St Jude Medical gets CE Mark for new Portico TAVR valves to treat aortic stenosis

US-based medical device company St Jude Medical has received European CE Mark approval for the 27mm and 29mm Portico transcatheter aortic valve replacement (TAVR) system.

US-based medical device company St Jude Medical has received European CE Mark approval for the 27mm and 29mm Portico transcatheter aortic valve replacement (TAVR) system.

The system is designed to treat patients with aortic stenosis, the most common form of cardiovascular disease.

The company secured approval for the 23mm and 25mm Portico valves, providing physicians with an expanded range of fully repositionable and retrievable TAVR valve sizes.

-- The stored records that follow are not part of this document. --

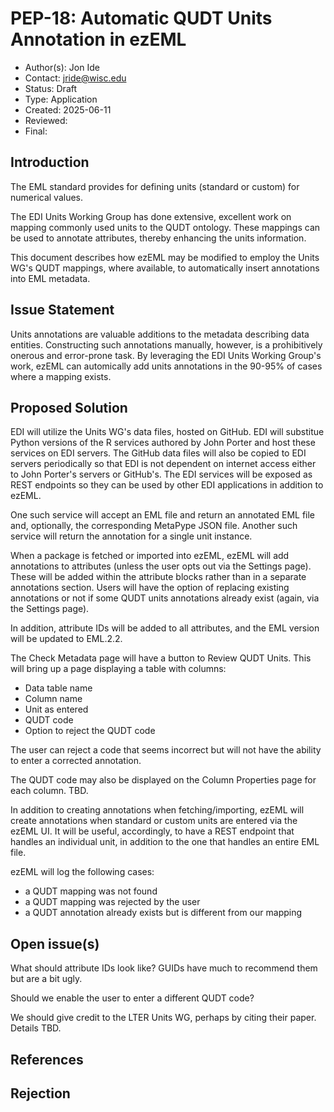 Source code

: # PEP-18: Automatic QUDT Units Annotation in ezEML

- Author(s): Jon Ide
- Contact: jride@wisc.edu
- Status: Draft
- Type: Application
- Created: 2025-06-11
- Reviewed:
- Final:

## Introduction

The EML standard provides for defining units (standard or custom) for numerical values. 

The EDI Units Working Group has done extensive, excellent work on mapping commonly used units to the QUDT ontology. These mappings can be used to annotate attributes, thereby enhancing the units information.

This document describes how ezEML may be modified to employ the Units WG's QUDT mappings, where available, to automatically insert annotations into EML metadata.

## Issue Statement

Units annotations are valuable additions to the metadata describing data entities. Constructing such annotations manually, however, is a prohibitively onerous and error-prone task. By leveraging the EDI Units Working Group's work, ezEML can automically add units annotations in the 90-95% of cases where a mapping exists.

## Proposed Solution

EDI will utilize the Units WG's data files, hosted on GitHub. EDI will substitue Python versions of the R services authored by John Porter and host these services on EDI servers. The GitHub data files will also be copied to EDI servers periodically so that EDI is not dependent on internet access either to John Porter's servers or GitHub's. The EDI services will be exposed as REST endpoints so they can be used by other EDI applications in addition to ezEML.

One such service will accept an EML file and return an annotated EML file and, optionally, the corresponding MetaPype JSON file. Another such service will return the annotation for a single unit instance.

When a package is fetched or imported into ezEML, ezEML will add annotations to attributes (unless the user opts out via the Settings page). These will be added within the attribute blocks rather than in a separate annotations section. Users will have the option of replacing existing annotations or not if some QUDT units annotations already exist (again, via the Settings page).

In addition, attribute IDs will be added to all attributes, and the EML version will be updated to EML.2.2.

The Check Metadata page will have a button to Review QUDT Units. This will bring up a page displaying a table with columns:

- Data table name
- Column name
- Unit as entered
- QUDT code
- Option to reject the QUDT code

The user can reject a code that seems incorrect but will not have the ability to enter a corrected annotation. 

The QUDT code may also be displayed on the Column Properties page for each column. TBD.

In addition to creating annotations when fetching/importing, ezEML will create annotations when standard or custom units are entered via the ezEML UI. It will be useful, accordingly, to have a REST endpoint that handles an individual unit, in addition to the one that handles an entire EML file.

ezEML will log the following cases:

- a QUDT mapping was not found
- a QUDT mapping was rejected by the user
- a QUDT annotation already exists but is different from our mapping

## Open issue(s)

What should attribute IDs look like? GUIDs have much to recommend them but are a bit ugly.

Should we enable the user to enter a different QUDT code?

We should give credit to the LTER Units WG, perhaps by citing their paper. Details TBD.

## References

## Rejection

"By offering a complete portfolio of Portico valve sizing options, St Jude Medical has further helped broaden the patient population that can be treated with this family of valves."

According to the company, the Portico valve is said to accommodate a patient’s native anatomy with diameters ranging from 19mm to 29mm.

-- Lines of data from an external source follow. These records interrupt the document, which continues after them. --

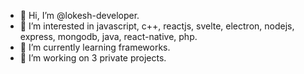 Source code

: - 👋 Hi, I’m @lokesh-developer.
- 👀 I’m interested in javascript, c++, reactjs, svelte, electron, nodejs, express, mongodb, java, react-native, php.
- 🌱 I’m currently learning frameworks.
- 💞️ I’m working on 3 private projects.
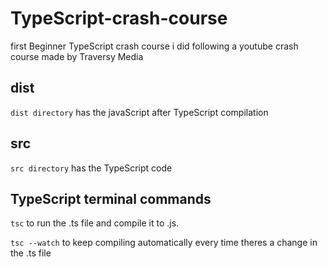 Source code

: # TypeScript-crash-course

first Beginner TypeScript crash course i did following a youtube crash course made by Traversy Media

## dist
`dist directory` has the javaScript after TypeScript compilation

## src
`src directory` has the TypeScript code


## TypeScript terminal commands
`tsc` to run the .ts file and compile it to .js.

`tsc --watch` to keep compiling automatically every time theres a change in the .ts file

Aortic stenosis is developed as the aortic heart valve becomes calcified, narrowing the valve and preventing a complete opening.

The company’s TAVR procedures offer physicians an additional treatment option for patients with severe aortic stenosis who are considered high risk for open heart surgery.

Kerckhoff Heart Center Bad Nauheim Transcatheter Valve Therapies cardiology head Dr Helge Mollmann said: "Aortic stenosis is a serious, potentially life-threatening condition for patients who are unable to receive a traditional open-heart valve transplant.

"Transcatheter aortic valve replacement has revolutionised how we treat these patients, and by offering a complete portfolio of Portico valve sizing options, St Jude Medical has further helped broaden the patient population that can be treated with this family of valves."

The company developed the Portico system to simplify TAVR procedures for physicians and it showed low rates of permanent pacemaker utilisations post-valve implant as a result of heart block.

It was designed to reduce the risk of paravalvular leak, a leakage of blood caused by a space between the heart tissue and a replacement valve.

The Portico valve is currently being evaluated in a US clinical trial through an investigational device exemption (IDE) by US Food and Drug Administration.

Launched in May 2014, the Portico IDE trial is designed to support US approval of the Portico system.